More and more of the world’s largest businesses now operate internationally, meaning that they do business (produce and sell) in more than one country.
On the other hand, there are also many very small businesses and micro businesses that operate only in a very small part of the country, or even only in one city.
Let’s take a look now at the classification of businesses by the area where businesses operate.
Local businesses
Local businesses operate in a small and well-defined part of the country, usually in the area where their owners live. They do not have expansion as a business objective, neither they make any attempt to expand across the whole country or find more customers. They are fine and comfortable operating locally. For example, small construction companies offering house renovations, carpenters, single-branch convenience stores, hairdressing businesses and beauty salons, small language schools, etc. Their main business objective is to make sufficient profit for the owner to sustain his/her family.
National businesses
National businesses have many branches in one country and operate across most territory of their native countries. However, they make no attempts to establish business operations in other countries. They are fine doing business only in their own country. The main business objectives for national businesses includes maintaining sales revenue and market share. For example, large car-retailing firms, retail shops with many branches selling goods in just one country, logistics and security companies, national banks such as Bank Pekao, the third largest commercial bank in Poland.
International (multinational) businesses
International businesses, also called multinational companies, operate in more than one country. They are more than just importers and exporters. They have their headquarters in one country, but offices, factories and assembly plants in other countries to produce goods and provide services anywhere in the world.

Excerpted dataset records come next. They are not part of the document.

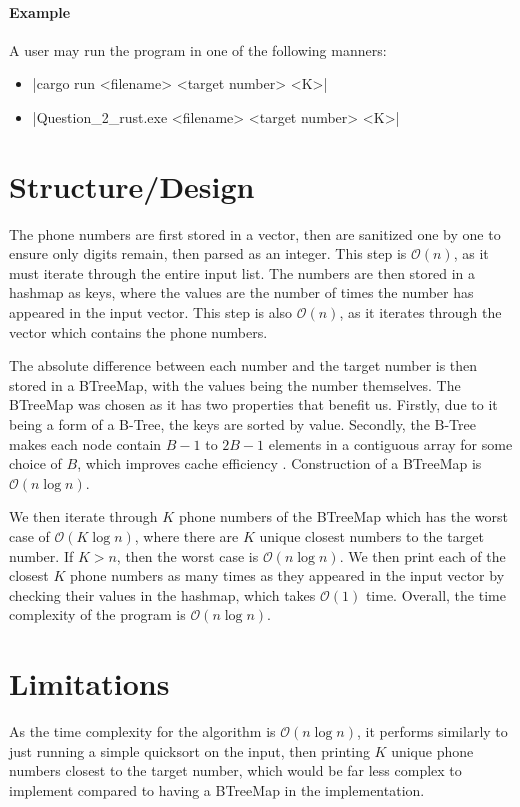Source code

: \documentclass{report}
\begin{document}
\paragraph{Example}
A user may run the program in one of the following manners:
\begin{itemize}
	\item |cargo run <filename> <target number> <K>|
	\item |Question_2_rust.exe <filename> <target number> <K>|
\end{itemize}

\section{Structure/Design}
The phone numbers are first stored in a vector, then are sanitized one by one to ensure only digits remain, then parsed as an integer. This step is \(\mathcal{O}(n)\), as it must iterate through the entire input list. The numbers are then stored in a hashmap as keys, where the values are the number of times the number has appeared in the input vector. This step is also \(\mathcal{O}(n)\), as it iterates through the vector which contains the phone numbers.

The absolute difference between each number and the target number is then stored in a BTreeMap, with the values being the number themselves. The BTreeMap was chosen as it has two properties that benefit us. Firstly, due to it being a form of a B-Tree, the keys are sorted by value. Secondly, the B-Tree makes each node contain \(B-1\) to \(2B-1\) elements in a contiguous array for some choice of \(B\), which improves cache efficiency \autocite{rustlang_btreemap_2015}. Construction of a BTreeMap is \(\mathcal{O}(n \log n)\).

We then iterate through \(K\) phone numbers of the BTreeMap which has the worst case of \(\mathcal{O}(K \log n)\), where there are \(K\) unique closest numbers to the target number. If \(K > n\), then the worst case is \(\mathcal{O}(n \log n)\). We then print each of the closest \(K\) phone numbers as many times as they appeared in the input vector by checking their values in the hashmap, which takes \(\mathcal{O}(1)\) time. Overall, the time complexity of the program is \(\mathcal{O}(n \log n)\).

\section{Limitations}
As the time complexity for the algorithm is \(\mathcal{O}(n \log n)\), it performs similarly to just running a simple quicksort on the input, then printing \(K\) unique phone numbers closest to the target number, which would be far less complex to implement compared to having a BTreeMap in the implementation.
\end{document}
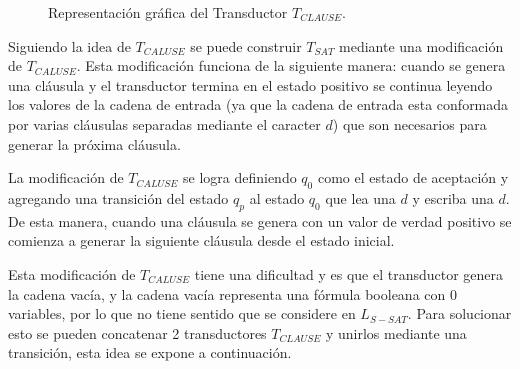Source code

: \documentclass[12pt]{article}
\begin{document}
\begin{figure}[h]
    \centering  \begin{otherlanguage}{english}
    \end{otherlanguage}
    \caption{Representación gráfica del Transductor $T_{CLAUSE}$.}
    \label{fig:transducer_clause} %
\end{figure}

Siguiendo la idea de $T_{CALUSE}$ se puede construir $T_{SAT}$ mediante una modificación de $T_{CALUSE}$.
Esta modificación funciona de la siguiente manera: cuando se genera una cláusula y el transductor termina en el estado positivo se continua leyendo los valores de la cadena de entrada (ya que la cadena de entrada esta conformada por varias cláusulas separadas mediante el caracter $d$) que son necesarios para generar la próxima cláusula. 

La modificación de $T_{CALUSE}$ se logra definiendo $q_0$ como el estado de aceptación y agregando una transición 
del estado $q_p$ al estado $q_0$ que lea una $d$ y escriba una $d$. De esta manera, cuando una cláusula se genera 
con un valor de verdad positivo se comienza a generar la siguiente cláusula desde el estado inicial.

Esta modificación de $T_{CALUSE}$ tiene una dificultad y es que el transductor genera la cadena vacía, y la cadena vacía representa una fórmula booleana con 0 variables, por lo que no tiene sentido que se considere en $L_{S-SAT}$. Para solucionar esto se pueden concatenar 2 transductores $T_{CLAUSE}$ y unirlos mediante una transición, esta idea se expone a continuación.
\end{document}
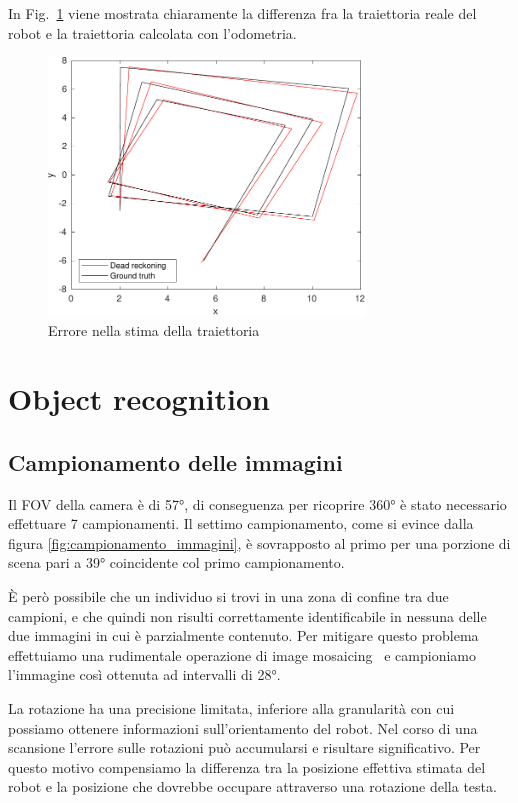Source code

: \documentclass[a4paper]{article}
\begin{document}
	In Fig.~\ref{fig:trajectory_error} viene mostrata chiaramente la differenza fra la traiettoria reale del robot e la traiettoria calcolata con l'odometria.
	
	\begin{figure}[H]
		\centering
		\includegraphics[width=0.75\textwidth]{./img/trajectories.pdf}
		\caption{Errore nella stima della traiettoria}
		\label{fig:trajectory_error}
	\end{figure}
	
	
	\section{Object recognition}\label{sec:Object-recognition}
	
	\subsection{Campionamento delle immagini}\label{subsec:Campionamento-delle-immagini}
	Il FOV della camera è di 57°, di conseguenza per ricoprire 360° è stato
	necessario effettuare 7 campionamenti. Il settimo campionamento, come si
	evince dalla figura \ref{fig:campionamento_immagini}, è sovrapposto al
	primo per una porzione di scena pari a 39° coincidente col primo
	campionamento.

	È però possibile che un individuo si trovi in una zona di confine tra due
	campioni, e che quindi non risulti correttamente identificabile in nessuna
	delle due immagini in cui è parzialmente contenuto. Per mitigare questo
	problema effettuiamo una rudimentale operazione di image
	mosaicing~\cite{ghosh2016survey} e campioniamo l'immagine così ottenuta
	ad intervalli di 28°.
	
	La rotazione ha una precisione limitata, inferiore alla granularità con cui
	possiamo ottenere informazioni sull'orientamento del robot. Nel corso di
	una scansione l'errore sulle rotazioni può accumularsi e risultare
	significativo. Per questo motivo compensiamo la differenza tra la posizione
	effettiva stimata del robot e la posizione che dovrebbe occupare attraverso
	una rotazione della testa.
	
\end{document}
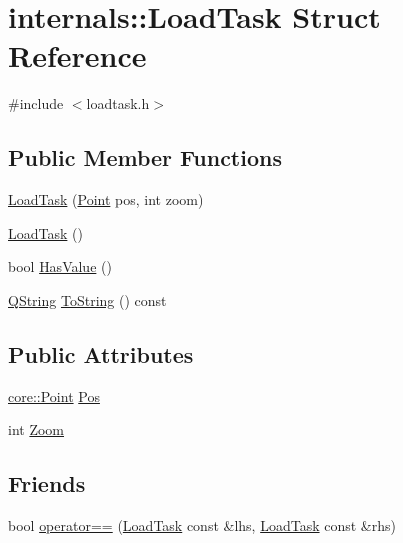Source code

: \hypertarget{structinternals_1_1_load_task}{\section{internals\-:\-:\-Load\-Task \-Struct \-Reference}
\label{structinternals_1_1_load_task}
}


{\ttfamily \#include $<$loadtask.\-h$>$}

\subsection*{\-Public \-Member \-Functions}
\begin{DoxyCompactItemize}
\item 
\hyperlink{group___o_p_map_widget_gaef6bad3b01c5866351b69c90979f260e}{\-Load\-Task} (\hyperlink{structcore_1_1_point}{\-Point} pos, int zoom)
\item 
\hyperlink{group___o_p_map_widget_gab83d811cb8cb0cb08d8c56cad76df071}{\-Load\-Task} ()
\item 
bool \hyperlink{group___o_p_map_widget_ga158bba758e9847d68a36eb0efee84342}{\-Has\-Value} ()
\item 
\hyperlink{group___u_a_v_objects_plugin_gab9d252f49c333c94a72f97ce3105a32d}{\-Q\-String} \hyperlink{group___o_p_map_widget_gadf111b2f1982ddca99c4a295856c3968}{\-To\-String} () const 
\end{DoxyCompactItemize}
\subsection*{\-Public \-Attributes}
\begin{DoxyCompactItemize}
\item 
\hyperlink{structcore_1_1_point}{core\-::\-Point} \hyperlink{group___o_p_map_widget_gaaaf77679e16ef9213c85fbfaff467339}{\-Pos}
\item 
int \hyperlink{group___o_p_map_widget_gaee096bc3882220e2ed2b8b167cecb9ad}{\-Zoom}
\end{DoxyCompactItemize}
\subsection*{\-Friends}
\begin{DoxyCompactItemize}
\item 
bool \hyperlink{group___o_p_map_widget_ga6780adf9ff8340f912353a6ef6e68751}{operator==} (\hyperlink{structinternals_1_1_load_task}{\-Load\-Task} const \&lhs, \hyperlink{structinternals_1_1_load_task}{\-Load\-Task} const \&rhs)
\end{DoxyCompactItemize}


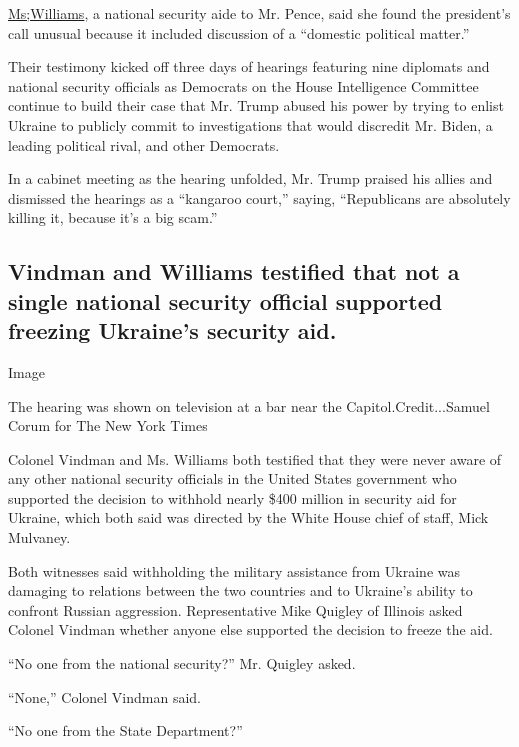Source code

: \href{https://www.nytimes.com/2019/11/19/us/politics/jennifer-williams.html}{Ms;Williams},
a national security aide to Mr. Pence, said she found the president's
call unusual because it included discussion of a ``domestic political
matter.''

Their testimony kicked off three days of hearings featuring nine
diplomats and national security officials as Democrats on the House
Intelligence Committee continue to build their case that Mr. Trump
abused his power by trying to enlist Ukraine to publicly commit to
investigations that would discredit Mr. Biden, a leading political
rival, and other Democrats.

In a cabinet meeting as the hearing unfolded, Mr. Trump praised his
allies and dismissed the hearings as a ``kangaroo court,'' saying,
``Republicans are absolutely killing it, because it's a big scam.''

\hypertarget{vindman-and-williams-testified-that-not-a-single-national-security-official-supported-freezing-ukraines-security-aid}{%
\subsection{Vindman and Williams testified that not a single national
security official supported freezing Ukraine's security
aid.}\label{vindman-and-williams-testified-that-not-a-single-national-security-official-supported-freezing-ukraines-security-aid}}

Image

The hearing was shown on television at a bar near the
Capitol.Credit...Samuel Corum for The New York Times

Colonel Vindman and Ms. Williams both testified that they were never
aware of any other national security officials in the United States
government who supported the decision to withhold nearly \$400 million
in security aid for Ukraine, which both said was directed by the White
House chief of staff, Mick Mulvaney.

Both witnesses said withholding the military assistance from Ukraine was
damaging to relations between the two countries and to Ukraine's ability
to confront Russian aggression. Representative Mike Quigley of Illinois
asked Colonel Vindman whether anyone else supported the decision to
freeze the aid.

``No one from the national security?'' Mr. Quigley asked.

``None,'' Colonel Vindman said.

``No one from the State Department?''

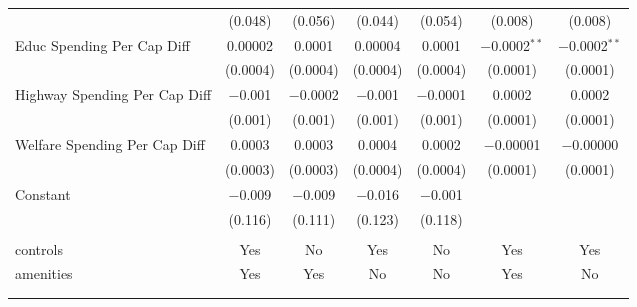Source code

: \begin{table}[!htbp]
\begin{tabular}{@{\extracolsep{5pt}}lcccccc}
  & (0.048) & (0.056) & (0.044) & (0.054) & (0.008) & (0.008) \\ 
  Educ Spending Per Cap Diff & 0.00002 & 0.0001 & 0.00004 & 0.0001 & $-$0.0002$^{**}$ & $-$0.0002$^{**}$ \\ 
  & (0.0004) & (0.0004) & (0.0004) & (0.0004) & (0.0001) & (0.0001) \\ 
  Highway Spending Per Cap Diff & $-$0.001 & $-$0.0002 & $-$0.001 & $-$0.0001 & 0.0002 & 0.0002 \\ 
  & (0.001) & (0.001) & (0.001) & (0.001) & (0.0001) & (0.0001) \\ 
  Welfare Spending Per Cap Diff & 0.0003 & 0.0003 & 0.0004 & 0.0002 & $-$0.00001 & $-$0.00000 \\ 
  & (0.0003) & (0.0003) & (0.0004) & (0.0004) & (0.0001) & (0.0001) \\ 
  Constant & $-$0.009 & $-$0.009 & $-$0.016 & $-$0.001 &  &  \\ 
  & (0.116) & (0.111) & (0.123) & (0.118) &  &  \\ 
 \hline \\[-1.8ex] 
controls & Yes & No & Yes & No & Yes & Yes \\ 
amenities & Yes & Yes & No & No & Yes & No \\ 
\hline \\[-1.8ex] 
\hline 
\hline \\[-1.8ex] 
\end{tabular} 
\end{table} 
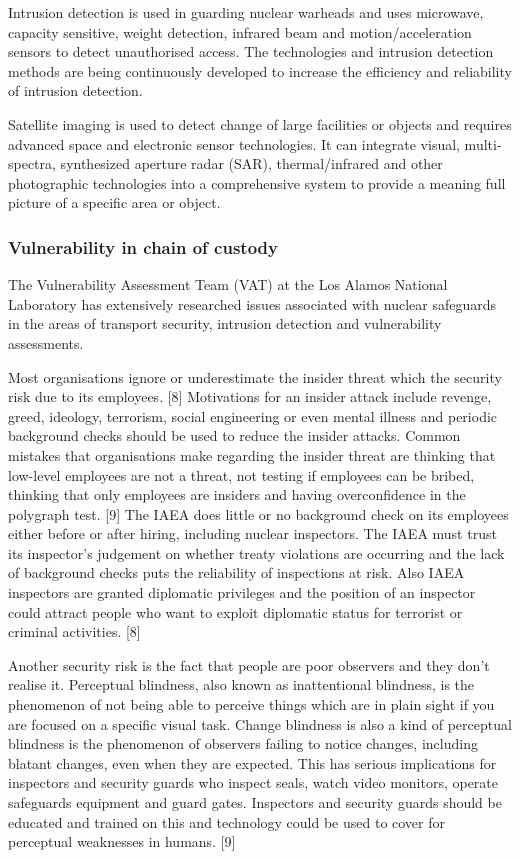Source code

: \documentclass[twocolumn,a4paper]{article}
\begin{document}
Intrusion detection is used in guarding nuclear warheads and uses microwave, capacity sensitive,
weight detection, infrared beam and motion/acceleration sensors to detect unauthorised access.
The technologies and intrusion detection methods are being continuously developed to increase the
efficiency and reliability of intrusion detection. \citep{wuwen2004}

Satellite imaging is used to detect change of large facilities or objects and requires advanced space
and electronic sensor technologies. It can integrate visual, multi-spectra, synthesized aperture radar
(SAR), thermal/infrared and other photographic technologies into a comprehensive system to
provide a meaning full picture of a specific area or object. \citep{wuwen2004}

\subsubsection{Vulnerability in chain of custody}
The Vulnerability Assessment Team (VAT) at the Los Alamos National Laboratory has extensively
researched issues associated with nuclear safeguards in the areas of transport security, intrusion
detection and vulnerability assessments.

Most organisations ignore or underestimate the insider threat which the security risk due to its 
employees. [8] Motivations for an insider attack include revenge, greed, ideology, terrorism, 
social engineering or even mental illness and periodic background checks should be used to reduce 
the insider attacks. Common mistakes that organisations make regarding the insider threat are thinking 
that low-level employees are not a threat, not testing if employees can be bribed, thinking that only 
employees are insiders and having overconfidence in the polygraph test. [9] The IAEA does little or no 
background check on its employees either before or after hiring, including nuclear inspectors. The 
IAEA must trust its inspector’s judgement on whether treaty violations are occurring and the lack of 
background checks puts the reliability of inspections at risk. Also IAEA inspectors are granted 
diplomatic privileges and the position of an inspector could attract people who want to exploit 
diplomatic status for terrorist or criminal activities. [8]

Another security risk is the fact that people are poor observers and they don't realise it. Perceptual 
blindness, also known as inattentional blindness, is the phenomenon of not being able to perceive things 
which are in plain sight if you are focused on a specific visual task. Change blindness is also a kind of 
perceptual blindness is the phenomenon of observers failing to notice changes, including blatant changes, 
even when they are expected. This has serious implications for inspectors and security guards who inspect 
seals, watch video monitors, operate safeguards equipment and guard gates. Inspectors and security guards 
should be educated and trained on this and technology could be used to cover for perceptual weaknesses in 
humans. [9]
\end{document}
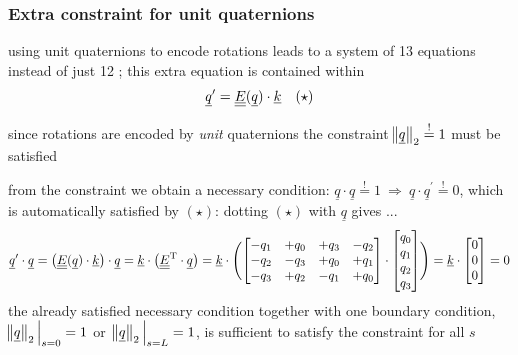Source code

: \begin{frame}
  \frametitle{Extra constraint for unit quaternions}
  
  using unit quaternions to encode rotations leads to a system of 13 equations \newline
  instead of just 12 ; this extra equation is contained within
  \begin{displaymath}
    \underline{q}^{\prime} = \underline{\underline{E}}(\underline{q}) \cdot \underline{k} \quad (\star)
  \end{displaymath}
  
  since rotations are encoded by \textit{unit} quaternions the constraint $\norm[1]{\underline{q}}_{2} \overset{!}{=} 1$ must be satisfied
  
  from the constraint we obtain a necessary condition: $\underline{q} \cdot \underline{q} \overset{!}{=} 1 \: \Rightarrow \: \underline{q} \cdot \underline{q}^{\prime} \overset{!}{=} 0$, which is automatically satisfied by $(\star)$: dotting $(\star)$ with $\underline{q}$ gives ...
  \begin{displaymath}
    \underline{q}^{\prime} \cdot \underline{q} =
    \bigl( \underline{\underline{E}}(\underline{q}) \cdot \underline{k} \bigr) \cdot \underline{q} =
    \underline{k} \cdot \bigl( \underline{\underline{E}}^{\mathrm{T}} \cdot \underline{q} \bigr) =
    \underline{k} \cdot \Biggl(
    \begin{bmatrix}
      -q_1 & +q_0 & +q_3 & -q_2\\
      -q_2 & -q_3 & +q_0 & +q_1\\
      -q_3 & +q_2 & -q_1 & +q_0
    \end{bmatrix} \cdot
    \begin{bmatrix}
      q_0 \\ q_1 \\ q_2 \\ q_3
    \end{bmatrix}
    \Biggr) =
    \underline{k} \cdot
    \begin{bmatrix}
      0 \\ 0 \\ 0
    \end{bmatrix} = 0
  \end{displaymath}
  the already satisfied necessary condition together with one boundary condition, $\norm[1]{\underline{q}}_{2} \sVert[2]_{s=0} = 1$ or $\: \norm[1]{\underline{q}}_{2} \sVert[2]_{s=L} = 1$, is sufficient to satisfy the constraint for all $s$
\end{frame}


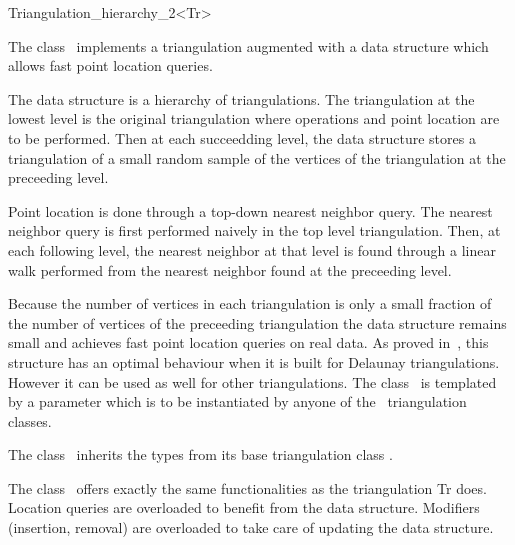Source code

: 

\begin{ccRefClass}{Triangulation_hierarchy_2<Tr>}

\ccDefinition
The class \ccRefName\ implements a triangulation augmented with
a data structure which allows fast point location queries.

The data structure is a hierarchy 
of triangulations. The triangulation at the lowest level is
the original triangulation where operations and point location are to 
be performed.
Then at each succeedding level, the data structure
stores a triangulation of a small random sample of the vertices
of the triangulation at the preceeding level. 

Point location
is done through a top-down nearest neighbor query.
The nearest neighbor query is first
performed naively in the top level triangulation.
Then, at each following level, the nearest neighbor at that level
is found through a linear walk performed from
the nearest neighbor found at the preceeding level.

Because the number of vertices in each triangulation is only a small
fraction of the number of vertices of the preceeding triangulation 
the data structure remains small and achieves fast point location 
queries on real
data. As proved in~\cite{d-iirdt-98}, this structure has an optimal behaviour
when it is built for Delaunay triangulations.
However it can be used as well for other triangulations.
The class \ccRefName\ is templated by a parameter
which is to be instantiated by anyone of the \cgal\ triangulation
classes.


\ccInheritsFrom
{}

\ccTypes
The class \ccRefName\ inherits the types from its base triangulation
class . 

The class \ccRefName\ offers exactly the same functionalities
as the triangulation Tr does.
Location queries are overloaded to benefit from the
data structure. Modifiers (insertion, removal) are overloaded
to take care of updating the data structure.


\end{ccRefClass}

Most head offices though are located in Western European countries, USA, the UK, Singapore or Tokyo while production functions and main operations are based in less-developed countries due to cost-saving initiatives (e.g. outsourcing manufacturing to South-East Asian countries).
The growth of such huge businesses can be explained in a way that these firms have benefited greatly from the freedoms offered by globalization.
The biggest multinationals such as Coca Cola or McDonald’s generate annual sales revenues and have wealth that exceeds the size of many countries’ entire economies.